意識しているというか勉強しているというか。どうやったら審査員に気に入られるか、受けるかというところを知っている。もちろん面白いというところは変わりないんだけど。
パンクブーブーは「M―1」チャンピオンになったときは比較的オーソドックスなコント漫才だった(少し言い間違い部分も含んでいたが)。昨年、その言い間違い部分を強くして言葉の面白さ的な漫才スタイルに変化した。そのスタイルで今大会は臨んだ。
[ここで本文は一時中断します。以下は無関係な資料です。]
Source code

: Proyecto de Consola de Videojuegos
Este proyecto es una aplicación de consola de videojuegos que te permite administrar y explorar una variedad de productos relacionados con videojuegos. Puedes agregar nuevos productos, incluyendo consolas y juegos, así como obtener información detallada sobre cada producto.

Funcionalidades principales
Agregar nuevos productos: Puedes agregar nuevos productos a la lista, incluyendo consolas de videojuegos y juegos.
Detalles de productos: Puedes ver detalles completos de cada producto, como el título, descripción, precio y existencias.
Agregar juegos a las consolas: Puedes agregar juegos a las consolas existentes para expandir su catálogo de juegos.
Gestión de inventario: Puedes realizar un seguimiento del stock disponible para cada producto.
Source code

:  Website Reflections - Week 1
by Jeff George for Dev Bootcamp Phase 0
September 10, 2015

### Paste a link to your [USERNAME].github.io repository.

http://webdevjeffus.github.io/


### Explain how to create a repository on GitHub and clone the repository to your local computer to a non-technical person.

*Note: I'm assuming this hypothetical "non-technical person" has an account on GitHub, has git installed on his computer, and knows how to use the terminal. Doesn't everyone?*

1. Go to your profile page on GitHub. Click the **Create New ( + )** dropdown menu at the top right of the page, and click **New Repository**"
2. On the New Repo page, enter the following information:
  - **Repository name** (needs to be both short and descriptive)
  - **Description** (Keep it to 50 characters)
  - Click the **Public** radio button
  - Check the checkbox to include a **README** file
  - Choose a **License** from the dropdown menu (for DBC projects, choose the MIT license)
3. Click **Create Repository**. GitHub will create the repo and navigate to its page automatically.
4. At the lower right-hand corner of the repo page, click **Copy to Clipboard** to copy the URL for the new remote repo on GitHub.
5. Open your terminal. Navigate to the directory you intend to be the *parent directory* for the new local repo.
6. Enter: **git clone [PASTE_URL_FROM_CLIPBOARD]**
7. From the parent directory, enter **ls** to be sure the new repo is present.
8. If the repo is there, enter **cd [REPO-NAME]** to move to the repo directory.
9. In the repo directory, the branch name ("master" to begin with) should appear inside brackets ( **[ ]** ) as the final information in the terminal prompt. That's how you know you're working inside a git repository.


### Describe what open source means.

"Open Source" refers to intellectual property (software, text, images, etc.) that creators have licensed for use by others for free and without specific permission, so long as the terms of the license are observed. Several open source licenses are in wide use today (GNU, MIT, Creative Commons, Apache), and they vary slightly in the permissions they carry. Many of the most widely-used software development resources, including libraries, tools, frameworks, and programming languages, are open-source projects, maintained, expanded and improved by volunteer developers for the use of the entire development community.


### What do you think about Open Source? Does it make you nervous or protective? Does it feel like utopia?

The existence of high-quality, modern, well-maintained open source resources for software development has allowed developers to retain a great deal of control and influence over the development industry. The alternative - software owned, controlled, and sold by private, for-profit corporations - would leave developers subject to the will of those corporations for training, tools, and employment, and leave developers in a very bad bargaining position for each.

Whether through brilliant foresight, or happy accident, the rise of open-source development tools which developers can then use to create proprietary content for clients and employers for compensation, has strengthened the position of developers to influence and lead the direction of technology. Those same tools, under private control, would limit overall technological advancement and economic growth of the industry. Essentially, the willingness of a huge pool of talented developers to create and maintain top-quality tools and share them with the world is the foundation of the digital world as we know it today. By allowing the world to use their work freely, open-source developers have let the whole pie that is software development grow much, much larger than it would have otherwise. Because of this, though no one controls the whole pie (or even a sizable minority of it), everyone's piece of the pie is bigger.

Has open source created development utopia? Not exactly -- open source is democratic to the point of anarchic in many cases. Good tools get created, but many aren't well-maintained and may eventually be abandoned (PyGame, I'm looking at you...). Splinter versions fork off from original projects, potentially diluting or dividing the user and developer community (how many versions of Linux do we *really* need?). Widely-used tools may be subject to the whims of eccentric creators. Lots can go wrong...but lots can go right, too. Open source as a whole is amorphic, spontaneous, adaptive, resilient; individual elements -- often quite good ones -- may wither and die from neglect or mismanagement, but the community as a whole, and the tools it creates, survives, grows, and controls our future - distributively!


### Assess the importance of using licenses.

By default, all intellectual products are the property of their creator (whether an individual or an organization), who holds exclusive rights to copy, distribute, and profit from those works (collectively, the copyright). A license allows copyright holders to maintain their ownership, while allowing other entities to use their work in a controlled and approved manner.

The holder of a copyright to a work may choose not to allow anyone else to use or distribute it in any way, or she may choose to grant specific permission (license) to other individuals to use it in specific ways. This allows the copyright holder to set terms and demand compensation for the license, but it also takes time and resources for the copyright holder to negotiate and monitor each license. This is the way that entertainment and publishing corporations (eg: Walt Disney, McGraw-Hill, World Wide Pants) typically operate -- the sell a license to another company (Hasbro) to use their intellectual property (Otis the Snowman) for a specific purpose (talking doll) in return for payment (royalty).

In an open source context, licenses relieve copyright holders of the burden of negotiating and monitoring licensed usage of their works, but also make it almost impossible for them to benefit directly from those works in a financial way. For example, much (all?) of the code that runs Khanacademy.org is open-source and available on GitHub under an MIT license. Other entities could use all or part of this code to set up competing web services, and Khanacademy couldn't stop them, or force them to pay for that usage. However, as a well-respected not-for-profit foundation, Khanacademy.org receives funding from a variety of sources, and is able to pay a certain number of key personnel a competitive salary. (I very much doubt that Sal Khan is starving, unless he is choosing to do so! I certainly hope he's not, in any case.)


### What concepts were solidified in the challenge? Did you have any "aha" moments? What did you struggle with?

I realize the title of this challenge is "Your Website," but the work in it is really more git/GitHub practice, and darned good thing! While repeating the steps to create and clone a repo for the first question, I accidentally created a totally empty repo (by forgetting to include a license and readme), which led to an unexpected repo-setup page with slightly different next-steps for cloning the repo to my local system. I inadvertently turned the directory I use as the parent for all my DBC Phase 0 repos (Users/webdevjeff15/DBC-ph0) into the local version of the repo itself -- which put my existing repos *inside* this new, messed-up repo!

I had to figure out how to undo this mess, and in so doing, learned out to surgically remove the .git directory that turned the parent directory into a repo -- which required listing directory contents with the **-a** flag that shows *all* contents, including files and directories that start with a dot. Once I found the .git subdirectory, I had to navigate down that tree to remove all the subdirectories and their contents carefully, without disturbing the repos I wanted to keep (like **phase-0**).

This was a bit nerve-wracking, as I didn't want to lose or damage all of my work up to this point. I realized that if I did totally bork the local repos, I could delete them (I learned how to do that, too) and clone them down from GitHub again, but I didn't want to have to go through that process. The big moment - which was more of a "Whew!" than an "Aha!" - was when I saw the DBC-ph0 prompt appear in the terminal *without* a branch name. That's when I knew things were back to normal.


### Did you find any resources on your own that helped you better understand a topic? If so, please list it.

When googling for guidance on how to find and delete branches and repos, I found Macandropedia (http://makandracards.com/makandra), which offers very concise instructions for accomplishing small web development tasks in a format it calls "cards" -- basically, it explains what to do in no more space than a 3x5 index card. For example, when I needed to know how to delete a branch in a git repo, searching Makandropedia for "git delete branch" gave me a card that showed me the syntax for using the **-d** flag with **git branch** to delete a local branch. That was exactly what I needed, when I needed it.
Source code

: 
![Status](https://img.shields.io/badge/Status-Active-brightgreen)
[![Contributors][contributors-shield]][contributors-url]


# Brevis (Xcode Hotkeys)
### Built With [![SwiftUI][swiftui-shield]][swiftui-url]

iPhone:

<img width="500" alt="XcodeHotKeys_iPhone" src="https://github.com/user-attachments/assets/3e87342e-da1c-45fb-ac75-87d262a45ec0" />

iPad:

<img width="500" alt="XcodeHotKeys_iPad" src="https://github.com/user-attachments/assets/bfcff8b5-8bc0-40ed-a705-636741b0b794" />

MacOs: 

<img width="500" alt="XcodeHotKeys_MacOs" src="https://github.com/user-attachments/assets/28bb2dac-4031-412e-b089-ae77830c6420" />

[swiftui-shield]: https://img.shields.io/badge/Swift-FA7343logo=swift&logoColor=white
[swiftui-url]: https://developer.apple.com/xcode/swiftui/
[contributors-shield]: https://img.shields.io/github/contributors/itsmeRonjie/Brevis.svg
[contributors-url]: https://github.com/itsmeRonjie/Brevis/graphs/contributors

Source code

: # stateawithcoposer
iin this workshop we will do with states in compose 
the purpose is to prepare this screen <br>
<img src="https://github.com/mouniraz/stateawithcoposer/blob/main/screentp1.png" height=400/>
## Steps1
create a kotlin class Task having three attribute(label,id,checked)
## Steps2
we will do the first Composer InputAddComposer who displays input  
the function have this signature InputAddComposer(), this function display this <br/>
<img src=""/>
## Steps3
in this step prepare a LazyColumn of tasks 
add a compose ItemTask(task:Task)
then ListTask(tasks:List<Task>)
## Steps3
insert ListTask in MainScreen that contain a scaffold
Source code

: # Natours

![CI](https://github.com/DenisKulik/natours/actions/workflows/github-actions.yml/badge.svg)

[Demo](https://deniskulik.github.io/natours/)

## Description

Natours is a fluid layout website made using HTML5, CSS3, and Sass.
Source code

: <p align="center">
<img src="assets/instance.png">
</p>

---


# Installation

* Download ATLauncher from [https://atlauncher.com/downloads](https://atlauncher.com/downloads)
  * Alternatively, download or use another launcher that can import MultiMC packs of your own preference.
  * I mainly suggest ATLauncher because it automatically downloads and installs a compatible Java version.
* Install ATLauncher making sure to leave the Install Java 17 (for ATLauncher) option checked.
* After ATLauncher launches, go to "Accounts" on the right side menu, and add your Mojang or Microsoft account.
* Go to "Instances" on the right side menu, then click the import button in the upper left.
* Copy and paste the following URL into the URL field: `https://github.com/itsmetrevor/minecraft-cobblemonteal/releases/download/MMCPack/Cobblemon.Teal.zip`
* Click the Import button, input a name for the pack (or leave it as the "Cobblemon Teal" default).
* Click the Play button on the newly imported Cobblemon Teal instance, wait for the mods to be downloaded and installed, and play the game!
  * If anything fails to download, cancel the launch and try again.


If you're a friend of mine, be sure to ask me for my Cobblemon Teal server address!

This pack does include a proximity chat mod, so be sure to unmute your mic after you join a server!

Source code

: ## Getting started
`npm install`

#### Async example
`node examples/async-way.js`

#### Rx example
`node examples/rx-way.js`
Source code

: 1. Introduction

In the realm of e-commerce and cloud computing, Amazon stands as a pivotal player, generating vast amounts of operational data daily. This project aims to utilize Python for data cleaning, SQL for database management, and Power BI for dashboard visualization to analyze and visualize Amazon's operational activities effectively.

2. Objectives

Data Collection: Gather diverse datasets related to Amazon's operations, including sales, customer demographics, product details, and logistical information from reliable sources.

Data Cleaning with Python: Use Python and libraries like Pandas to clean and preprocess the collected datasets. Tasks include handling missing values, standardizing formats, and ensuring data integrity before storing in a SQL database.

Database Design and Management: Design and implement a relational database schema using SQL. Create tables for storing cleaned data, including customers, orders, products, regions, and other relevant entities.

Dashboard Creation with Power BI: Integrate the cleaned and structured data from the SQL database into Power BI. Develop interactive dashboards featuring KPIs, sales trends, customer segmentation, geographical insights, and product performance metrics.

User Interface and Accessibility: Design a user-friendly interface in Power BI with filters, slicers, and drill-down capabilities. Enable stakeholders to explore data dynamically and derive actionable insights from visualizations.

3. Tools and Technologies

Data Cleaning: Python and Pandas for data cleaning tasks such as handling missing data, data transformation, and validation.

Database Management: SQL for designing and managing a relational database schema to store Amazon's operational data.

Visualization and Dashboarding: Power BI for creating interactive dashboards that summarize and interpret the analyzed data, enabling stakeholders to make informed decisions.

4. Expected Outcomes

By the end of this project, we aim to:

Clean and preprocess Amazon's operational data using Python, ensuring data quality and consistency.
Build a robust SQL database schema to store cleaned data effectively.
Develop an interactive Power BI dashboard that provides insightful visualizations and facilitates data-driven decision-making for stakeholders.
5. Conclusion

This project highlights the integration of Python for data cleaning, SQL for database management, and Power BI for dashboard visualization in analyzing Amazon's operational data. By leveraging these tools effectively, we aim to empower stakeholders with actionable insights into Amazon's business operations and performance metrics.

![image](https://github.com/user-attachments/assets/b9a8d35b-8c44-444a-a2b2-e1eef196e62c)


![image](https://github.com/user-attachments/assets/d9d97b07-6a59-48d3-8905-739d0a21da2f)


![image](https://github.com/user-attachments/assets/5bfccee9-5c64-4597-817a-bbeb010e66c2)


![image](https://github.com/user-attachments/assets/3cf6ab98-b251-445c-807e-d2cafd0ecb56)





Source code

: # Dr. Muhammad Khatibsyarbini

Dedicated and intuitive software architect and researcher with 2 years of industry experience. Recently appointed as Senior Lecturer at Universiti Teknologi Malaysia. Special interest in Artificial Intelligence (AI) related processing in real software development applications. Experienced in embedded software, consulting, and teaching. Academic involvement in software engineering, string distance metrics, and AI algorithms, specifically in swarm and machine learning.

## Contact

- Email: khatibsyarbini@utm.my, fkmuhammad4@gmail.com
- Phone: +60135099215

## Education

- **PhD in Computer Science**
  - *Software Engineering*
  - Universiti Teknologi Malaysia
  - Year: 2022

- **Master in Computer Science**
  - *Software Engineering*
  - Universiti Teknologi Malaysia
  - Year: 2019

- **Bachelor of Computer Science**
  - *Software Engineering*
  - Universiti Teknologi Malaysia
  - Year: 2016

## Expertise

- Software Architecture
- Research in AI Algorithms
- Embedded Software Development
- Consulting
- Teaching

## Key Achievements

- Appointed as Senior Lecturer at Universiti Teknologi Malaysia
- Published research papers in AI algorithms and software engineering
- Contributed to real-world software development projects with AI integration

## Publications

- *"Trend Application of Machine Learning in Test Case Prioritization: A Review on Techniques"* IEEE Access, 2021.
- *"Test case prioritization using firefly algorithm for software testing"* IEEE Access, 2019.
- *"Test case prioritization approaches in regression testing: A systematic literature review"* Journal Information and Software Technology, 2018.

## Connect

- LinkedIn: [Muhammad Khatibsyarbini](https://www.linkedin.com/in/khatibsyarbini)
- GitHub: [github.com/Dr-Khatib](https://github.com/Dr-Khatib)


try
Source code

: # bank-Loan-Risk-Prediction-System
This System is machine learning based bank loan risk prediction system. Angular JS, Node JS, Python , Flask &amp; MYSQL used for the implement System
やはり面白い。笑いとは観客のポテンシャルを超えたときに生まれると磁石のところで述べましたが、日本語とは面白いもので文の最後まで聞かないと意味を汲み取りにくいという性質を持っています。パンクブーブーのネタは言葉遊び的な面白さがある。
決勝でまた詳しいこと言います。
Dグループ
1:エルシャラカーニ
うーん、よくわからんな。手数的なネタなのかとも思ったが、弾にもならないボケを吐いているだけのように感じる。今大会の出場コンビって歌ネタ多いよね。※DVDでは
最後のオチに向かう時に間を取り、緩急をつけてるんだけど
その“急”の部分に攻撃性が無いから、全く意味を成していない。
あの「違う違う」が現実に戻してくるのよね。一気にさめてしまう(二つの意味で)
2:千鳥
あ、出た・・。僕が苦手なタイプの千鳥のネタ・・。
コント漫才においてキャラクターが独立する、つまりキャラクターがストーリーを作っているんです。ストーリーがキャラクターを作ってるんじゃないんです。それって漫才のネタが面白いんじゃなくてキャラクターが面白いんですよね?勿論、面白いキャラクターを作るっていうのも才能だし尊敬もしますが、僕はキャラクターがストーリーを作るっていう関西に多い手法だけは生理的に無理です。これだけは生理的という言葉を使わしてください。そのキャラクターだけいれば設定もシチュエーションもどうでもいいというのがその手法の多きです。キングオブコントやR―1でもこれだけは引っかかるところです。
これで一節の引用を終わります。